─── Dataset records

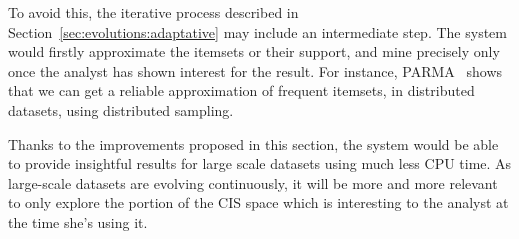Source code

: To avoid this, the iterative process described in Section~\ref{sec:evolutions:adaptative} may include an intermediate step.
The system would firstly approximate the itemsets or their support,
and mine precisely only once the analyst has shown interest for the result.
For instance, PARMA~\cite{RiondatoCIKM12} shows that we can get a reliable approximation of frequent itemsets,
in distributed datasets, using distributed sampling.



\begin{paragraph}{}
	Thanks to the improvements proposed in this section,
	the system would be able to provide insightful results for large scale datasets
	using much less CPU time.
	As large-scale datasets are evolving continuously,
	it will be more and more relevant to only explore the portion of the CIS space which is interesting to the analyst at the time she's using it.
\end{paragraph}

──────

Task statement: Using the records above, copy exactly the lines from the one containing "As large-scale datasets" through the last, inclusive, and nothing else.

Output for this task:
	As large-scale datasets are evolving continuously,
	it will be more and more relevant to only explore the portion of the CIS space which is interesting to the analyst at the time she's using it.
\end{paragraph}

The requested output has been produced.